Wiatr, o którym wczoraj informowaliśmy, na razie nie przysporzył strażakom dużo więcej pracy. Silne podmuchy mogły być za to przyczyną przewrócenia się ciężarówki na drodze z Kowalowa do Serbowa.
Wiosenne przesilenie przyniosło nam 4 marca dokuczliwe i zimne podmuchy wiatru. Choć w skali kraju mowa jest o tym, że strażacy mieli pełne ręce roboty, to na terenie powiatu słubickiego sytuacja była względnie spokojna.
– Mieliśmy umiarkowanie więcej pracy przez wiatr. W ostatniej dobie byliśmy wzywani 6 razy, ale nie wszystkie zdarzenia były związane z silnym wiatrem – mówi Michał Borowy z Komendy Powiatowej Straży Pożarnej w Słubicach.

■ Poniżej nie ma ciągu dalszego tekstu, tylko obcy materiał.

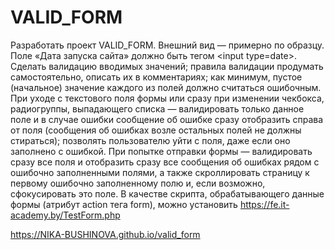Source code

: # VALID_FORM
Разработать проект VALID_FORM. Внешний вид — примерно по образцу. Поле «Дата запуска сайта» должно быть тегом &lt;input type=date>. Сделать валидацию вводимых значений; правила валидации продумать самостоятельно, описать их в комментариях; как минимум, пустое (начальное) значение каждого из полей должно считаться ошибочным. При уходе с текстового поля формы или сразу при изменении чекбокса, радиогруппы, выпадающего списка — валидировать только данное поле и в случае ошибки сообщение об ошибке сразу отобразить справа от поля (сообщения об ошибках возле остальных полей не должны стираться); позволять пользователю уйти с поля, даже если оно заполнено с ошибкой. При попытке отправки формы — валидировать сразу все поля и отобразить сразу все сообщения об ошибках рядом с ошибочно заполненными полями, а также скроллировать страницу к первому ошибочно заполненному полю и, если возможно, сфокусировать это поле. В качестве скрипта, обрабатывающего данные формы (атрибут action тега form), можно установить https://fe.it-academy.by/TestForm.php 

https://NIKA-BUSHINOVA.github.io/valid_form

Trzy interwencje dotyczyły usuwania konarów z drogi, jedna naderwanego komina wentylacyjnego w Słubicach. Było również poważniejsze zdarzenie, na które mogła mieć wpływ wietrzna pogoda. - Na drodze nr 137 między Kowalowem a Serbowem przewrócił się samochód ciężarowy, leżał częściowo w rowie, częściowo na jezdni. Wiatr mógł się do tego przyczynić, ponieważ samochód jechał pusty – wyjaśnia M. Borowy.
Przypomnijmy, jak wcześniej informowali Lubuscy Łowcy Burz, tak silny wiatr to efekt dynamicznego niżu, którego centrum wędruje nad Morzem Północnym i południową Skandynawią. Wg ostatnich doniesień Instytutu Meteorologii i Gospodarki Wodnej, podmuchy mogą nam jeszcze dokuczać w dniu dzisiejszym do około godz. 13.